R121 - Kate has her couture stuff altered, too. Meghan could have done the same thing - for reasons unknown, she chose not to.
That said, there probably are a good many casual outfits Kate gets off the rack that she doesn't need to have altered. She is, after all, tall, slim, and athletic. Her only real problem is a long torso, but you don't necessarily need to alter everything to take account of that if the clothes are selected well. She's got a decent up-top, a cute arse, nice legs, and a small waist. She's also 5'9". Kate could get away with stuff Meghan couldn't at about 5'4", no waist, a low bosom, a barrel-shaped middle, and skinny, shapeless legs.
Kate sensibly ensures that whether the clothes are or aren't altered, and some aren't especially the really casual stuff, that they emphasise her height, legs, and waist, and fit. I don't like everything she wears, but mostly she seems to nail the "look" she wants to define her: nicely turned out, clean lines, feminine, and once in awhile with the very short skirts, nicely flirty.
Meghan never nailed down a look - she was all over the place. I'm quite sure she could have, but I suspect she doesn't take advice well, and went her own way, with utterly disastrous results like the de la Renta dress she wore to the Spencer wedding. Even the hugely glammed up stuff didn't really work if you looked closely, like the bras outlined under the grey Mouret dress she wore in Ireland, and that Alexis Carrington green number she wore on her very last outing with the BRF at the Abbey.

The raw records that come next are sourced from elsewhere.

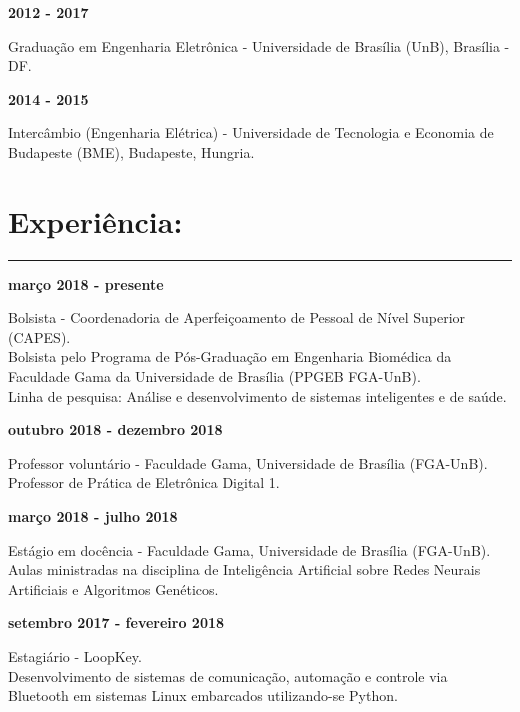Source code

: \documentclass[11pt]{article}
\begin{document}
\textbf{2012 - 2017}
\begin{addmargin}{0.5cm}
Graduação em Engenharia Eletrônica - Universidade de Brasília (UnB), Brasília - DF. \\
\end{addmargin}

\textbf{2014 - 2015} 
\begin{addmargin}{0.5cm}
Intercâmbio (Engenharia Elétrica) - Universidade de Tecnologia e Economia de Budapeste (BME), Budapeste, Hungria. 
\end{addmargin}

\section{Experiência:}
\hrule \vspace{0.1cm}

\textbf{março 2018 - presente}
\begin{addmargin}{0.5cm}
Bolsista - Coordenadoria de Aperfeiçoamento de Pessoal de Nível Superior (CAPES). \\
Bolsista pelo Programa de Pós-Graduação em Engenharia Biomédica
da Faculdade Gama da Universidade de Brasília (PPGEB FGA-UnB).\\
Linha de pesquisa: Análise e desenvolvimento de sistemas inteligentes e de saúde.\\
\end{addmargin}

\textbf{outubro 2018 - dezembro 2018}
\begin{addmargin}{0.5cm}
Professor voluntário - Faculdade Gama, Universidade de Brasília (FGA-UnB).\\
Professor de Prática de Eletrônica Digital 1. \\
\end{addmargin}

\textbf{março 2018 - julho 2018}
\begin{addmargin}{0.5cm}
Estágio em docência - Faculdade Gama, Universidade de Brasília (FGA-UnB).\\
Aulas ministradas na disciplina de Inteligência Artificial sobre Redes 
Neurais Artificiais e Algoritmos Genéticos. \\
\end{addmargin}

\textbf{setembro 2017 - fevereiro 2018}
\begin{addmargin}{0.5cm}
Estagiário - LoopKey.\\
Desenvolvimento de sistemas de comunicação, automação e controle via Bluetooth
em sistemas Linux  embarcados utilizando-se Python. \\
\end{addmargin}
\end{document}
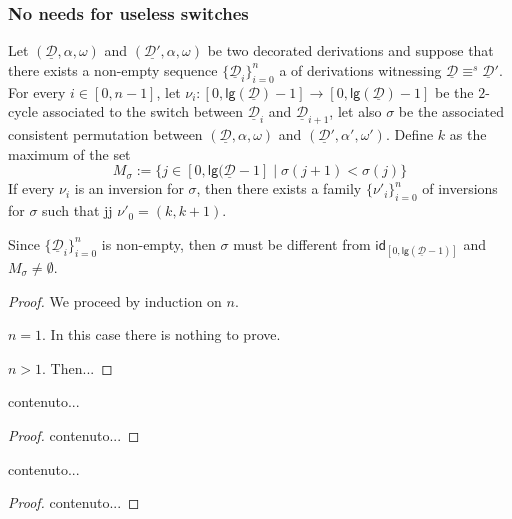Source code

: \documentclass[a4paper,UKenglish,cleveref,pdftex, thm-restate,numberwithinsect]{lipics}
\newcommand{\id}[1]{\mathsf{id}_{#1}}
\newcommand{\dder}[1]{\mathscr{#1}}
\newcommand{\der}[1]{\underline{\dder{#1}}}
\newcommand{\lgh}[0]{\mathsf{lg}}
\begin{document}
\begin{example}\label{ex:contro}
\end{example}




\subsubsection{No needs for useless switches}

\begin{lemma} Let $(\der{D}, \alpha, \omega)$ and $(\der{D'}, \alpha, \omega)$ be two decorated derivations and suppose that there exists a non-empty sequence $\{\der{D}_i\}_{i=0}^n$ a of derivations witnessing $\der{D}\equiv^s \der{D}'$. For every $i\in [0,n-1]$, let $\nu_i\colon [0, \lgh(\der{D})-1]\to [0, \lgh(\der{D})-1]$ be the $2$-cycle associated to the switch between $\der{D}_i$ and $\der{D}_{i+1}$, let also $\sigma$ be the associated consistent permutation between $(\der{D}, \alpha, \omega)$ and $(\der{D}', \alpha', \omega')$. Define $k$ as the maximum of the set
\[M_\sigma:=\{j\in [0, \lgh(\der{D}-1] \mid \sigma(j+1) < \sigma(j) \}\]
If every $\nu_i$ is an inversion for $\sigma$, then there exists a family $\{\nu'_i\}_{i=0}^n$ of inversions for $\sigma$ such that jj $\nu'_0=(k, k+1)$.
\end{lemma}
\begin{remark}
	Since $\{\der{D}_i\}_{i=0}^n$ is non-empty, then $\sigma$ must be different from $\id{[0, \lgh(\der{D}-1)]}$ and $M_{\sigma}\neq \emptyset$.
\end{remark}
\begin{proof}
	We proceed by induction on $n$.
	
	\smallskip\noindent $n=1$. In this case there is nothing to prove.
	
	\smallskip \noindent $n>1$. Then...
\end{proof}

\begin{corollary}
	contenuto...
\end{corollary}
\begin{proof}
	contenuto...
\end{proof}


\begin{corollary}
	contenuto...
\end{corollary}
\begin{proof}
	contenuto...
\end{proof}
\end{document}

Few women are perfectly proportioned - Diana had a flat, boring midsection and no waist to speak of. But she worked with people at VOGUE who persuaded her to shift the emphasis to those incredible legs. She wasn't a perfect beauty, either, with the large nose and nondescript mouth. She had four terrific attributes: her beautiful eyes, beautiful skin, her height, and her legs. They added up to more than the sum of their parts.
Meghan just never figured out the formula to do the same, and get the attributes to work together to be greater than the sum of the parts.